Già nel 1319, infatti, Maffio di Cante di Montevecchio fu Podestà di Fano, condottiero di truppe al tempo di Galeotto Malatesti e luogotenente del giovane Sigismondo Malatesti; fu tra le vittime della sollevazione antimalatestiana  capeggiata nel 1431 da Don Matteo Baruttelli, priore della Chiesa di Sant’Antonio. La famiglia annovera poi importanti condottieri e uomini d’arme tra il suo casato: come Giulio Senior, conte di Montevecchio, Mirabello e Monteporzio, la cui fulgida carriera lo portò a essere venturiere nell’esercito di Giulio II, signore della Torre di Camerino, luogotenente generale del Duca di Urbino, chiamato poi a combattere contro i turchi a Venezia e ancora luogotenente generale di Cosimo I Granduca di Toscana. Un suo ritratto, attribuito a Tiziano, è stato a lungo conservato a Fano all’interno del Palazzo.

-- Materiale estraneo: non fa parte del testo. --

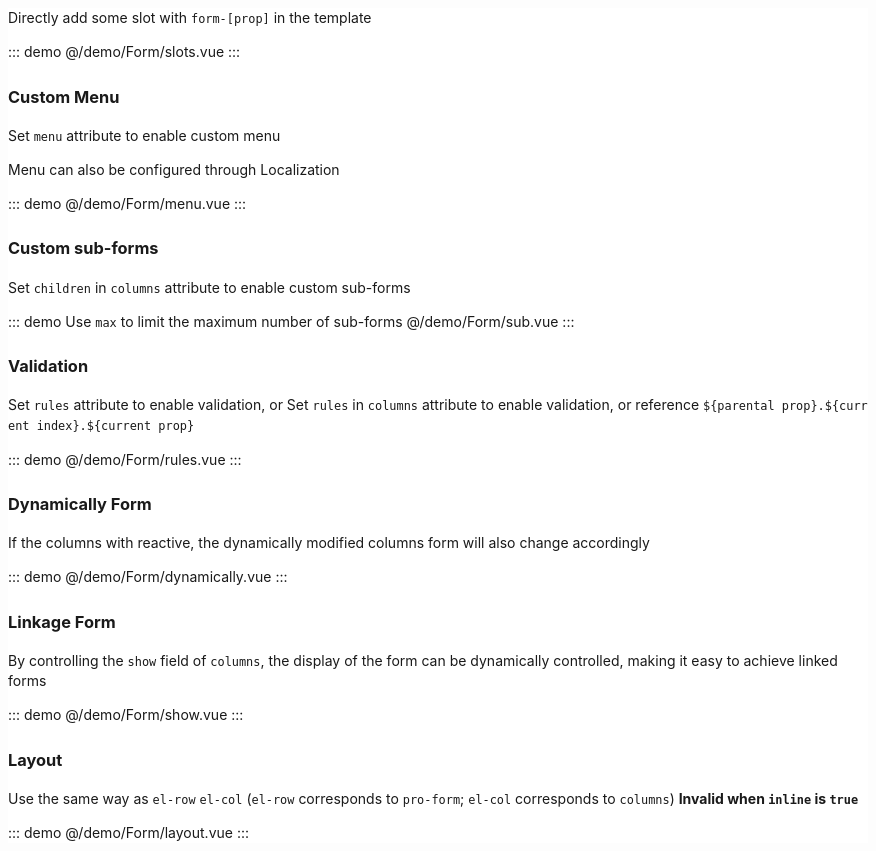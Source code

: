 Directly add some slot with `form-[prop]` in the template

::: demo
@/demo/Form/slots.vue
:::

### Custom Menu

Set `menu` attribute to enable custom menu

Menu can also be configured through <pro-link to="/en-US/guide/i18n">Localization</pro-link>

::: demo
@/demo/Form/menu.vue
:::

### Custom sub-forms

Set `children` in `columns` attribute to enable custom sub-forms

::: demo Use `max` to limit the maximum number of sub-forms
@/demo/Form/sub.vue
:::

### Validation

Set `rules` attribute to enable validation, or Set `rules` in `columns` attribute to enable validation, or reference `${parental prop}.${current index}.${current prop}`

::: demo
@/demo/Form/rules.vue
:::

### Dynamically Form

If the columns with reactive, the dynamically modified columns form will also change accordingly

::: demo
@/demo/Form/dynamically.vue
:::

### Linkage Form

By controlling the `show` field of `columns`, the display of the form can be dynamically controlled, making it easy to achieve linked forms

::: demo
@/demo/Form/show.vue
:::

### Layout

Use the same way as `el-row` `el-col` (`el-row` corresponds to `pro-form`; `el-col` corresponds to `columns`) **Invalid when `inline` is `true`**

::: demo
@/demo/Form/layout.vue
:::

Un secondo Giulio di Montevecchio fu poi protagonista delle vicende del casato, occupandosi nel XVIII secolo dell’edificazione dell’attuale palazzo. Fano nel Settecento viveva una fase di grande fermento edilizio e civile, favorita da un miglioramento generale delle condizioni economiche della città, come attesta una una testimonianza del 1763 sottoscritta dai conti Sigismondo Uffreducci e dallo stesso Giulio da Montevecchio: “nella città di Fano da 10, 20, 30 anni si vede ocularmente moltissimo accresciuta e tuttavia cresce la popolazione, il lusso e per conseguenza il commercio, con un numero di botteghe ed ogni genere in oggi assai maggiore di quello era nei tempi addietro…”. L’idea, dunque, di realizzare in questo ambito “più bel palazzo della nostra città”, portò alla costruzione di quello che per dimensioni e importanza è il maggiore dei palazzi patrizi fanesi, appartenuto alla famiglia fino alla prima metà del XX secolo.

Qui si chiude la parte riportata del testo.